Employer Contribution True-ups

A common question we get when calculating Employer contributions is what is a true-up? A true-up is anytime a Plan Sponsor might have a contribution (most commonly a match but we’ve seen non-elective, too), that is calculated and deposited throughout the year (usually on a payroll basis) but the Plan Sponsor wants to look at a potential Annual basis instead (the true-up).

First, a Plan Sponsor should consult with their TPA regarding whether or not the Plan Document forces a true-up or not. Next, the TPA can determine the true-up. And last, the Plan Sponsor can decide if they want to fund the true-up (remember, Employer contributions can be deposited as a receivable in the following year as long as it is communicated to the CPA to include in the corporate tax return which could be as late, generally, as 9/15).

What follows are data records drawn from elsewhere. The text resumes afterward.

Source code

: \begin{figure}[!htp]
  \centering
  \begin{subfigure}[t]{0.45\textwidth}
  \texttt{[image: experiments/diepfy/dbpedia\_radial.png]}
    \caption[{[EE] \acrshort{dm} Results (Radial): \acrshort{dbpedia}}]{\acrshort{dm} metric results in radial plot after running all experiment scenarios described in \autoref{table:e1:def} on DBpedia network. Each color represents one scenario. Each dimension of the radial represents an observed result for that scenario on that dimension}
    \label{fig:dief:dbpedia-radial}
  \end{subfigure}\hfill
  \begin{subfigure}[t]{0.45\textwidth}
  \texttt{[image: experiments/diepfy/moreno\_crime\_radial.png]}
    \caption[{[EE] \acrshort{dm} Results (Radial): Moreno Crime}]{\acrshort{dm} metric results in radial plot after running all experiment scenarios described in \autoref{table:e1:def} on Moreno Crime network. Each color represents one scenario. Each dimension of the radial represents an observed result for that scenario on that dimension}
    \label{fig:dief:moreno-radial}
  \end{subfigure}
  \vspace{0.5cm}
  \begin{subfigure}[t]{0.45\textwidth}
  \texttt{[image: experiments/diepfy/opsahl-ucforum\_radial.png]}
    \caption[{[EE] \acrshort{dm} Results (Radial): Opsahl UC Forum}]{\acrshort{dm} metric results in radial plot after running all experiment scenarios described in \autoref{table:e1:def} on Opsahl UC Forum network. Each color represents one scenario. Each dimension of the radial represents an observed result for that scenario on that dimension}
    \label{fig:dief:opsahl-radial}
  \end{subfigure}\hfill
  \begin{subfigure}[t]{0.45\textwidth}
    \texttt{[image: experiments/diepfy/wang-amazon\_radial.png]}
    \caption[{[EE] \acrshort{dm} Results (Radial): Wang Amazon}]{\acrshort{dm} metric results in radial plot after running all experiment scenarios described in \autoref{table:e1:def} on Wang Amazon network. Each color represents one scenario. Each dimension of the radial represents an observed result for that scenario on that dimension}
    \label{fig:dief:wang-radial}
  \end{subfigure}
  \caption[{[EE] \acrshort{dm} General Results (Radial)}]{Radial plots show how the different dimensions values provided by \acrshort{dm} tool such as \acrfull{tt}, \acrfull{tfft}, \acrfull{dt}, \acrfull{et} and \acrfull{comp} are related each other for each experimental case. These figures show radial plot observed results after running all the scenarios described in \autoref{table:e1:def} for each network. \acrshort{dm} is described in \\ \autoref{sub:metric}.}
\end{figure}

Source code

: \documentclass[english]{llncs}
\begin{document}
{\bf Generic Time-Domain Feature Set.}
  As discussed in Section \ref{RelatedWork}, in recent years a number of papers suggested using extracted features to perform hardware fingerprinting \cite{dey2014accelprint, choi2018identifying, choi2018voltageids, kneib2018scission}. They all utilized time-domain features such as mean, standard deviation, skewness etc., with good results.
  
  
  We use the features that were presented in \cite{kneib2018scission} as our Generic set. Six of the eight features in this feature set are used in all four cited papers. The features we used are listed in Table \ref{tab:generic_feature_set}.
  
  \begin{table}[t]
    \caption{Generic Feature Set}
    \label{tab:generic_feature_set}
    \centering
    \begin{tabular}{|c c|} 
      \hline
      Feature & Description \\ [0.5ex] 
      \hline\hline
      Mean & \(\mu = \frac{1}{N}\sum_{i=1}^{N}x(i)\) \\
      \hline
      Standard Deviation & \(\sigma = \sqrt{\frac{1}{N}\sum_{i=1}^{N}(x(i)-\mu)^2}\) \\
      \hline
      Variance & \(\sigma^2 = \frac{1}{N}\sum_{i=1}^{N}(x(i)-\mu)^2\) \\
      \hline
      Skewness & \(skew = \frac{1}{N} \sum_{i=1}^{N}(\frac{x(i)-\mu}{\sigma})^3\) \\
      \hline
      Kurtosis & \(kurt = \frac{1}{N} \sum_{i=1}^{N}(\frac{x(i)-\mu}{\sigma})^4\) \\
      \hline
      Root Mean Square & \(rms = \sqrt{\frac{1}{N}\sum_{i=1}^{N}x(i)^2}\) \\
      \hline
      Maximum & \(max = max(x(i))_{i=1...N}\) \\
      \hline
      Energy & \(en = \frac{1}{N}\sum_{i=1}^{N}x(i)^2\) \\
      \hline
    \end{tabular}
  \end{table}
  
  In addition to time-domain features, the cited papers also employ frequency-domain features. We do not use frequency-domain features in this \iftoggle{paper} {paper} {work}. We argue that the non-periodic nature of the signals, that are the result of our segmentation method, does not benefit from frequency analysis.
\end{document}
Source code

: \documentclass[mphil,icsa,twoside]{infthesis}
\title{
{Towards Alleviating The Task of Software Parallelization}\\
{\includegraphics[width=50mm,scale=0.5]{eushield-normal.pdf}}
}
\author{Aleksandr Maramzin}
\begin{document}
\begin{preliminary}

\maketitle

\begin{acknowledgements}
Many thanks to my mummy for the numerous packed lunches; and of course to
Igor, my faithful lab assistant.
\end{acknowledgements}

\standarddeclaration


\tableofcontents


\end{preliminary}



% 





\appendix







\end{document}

A simple example involves one participant in a plan that allows contributions on all compensation and is a Safe Harbor match using the Enhanced formula (e.g., dollar-for-dollar on the first 4% of pay). This participant made $100,000 in gross compensation of which one payroll was $25,000 for a year-end bonus. The participant decided to contribute their full elective deferrals in the one payroll of the $22,500 and received their 4% of pay match on that payroll, $1,000 (=$25,000*.04). However, if the Plan Sponsor decided to true up on an annual basis, their $22,500 in deferrals was still in excess of 4% of pay (=22,500/100,000=22.5% annual deferral rate). As such, a gross match would be $4,000; the net would be $3,000 more to deposit on behalf of this participant.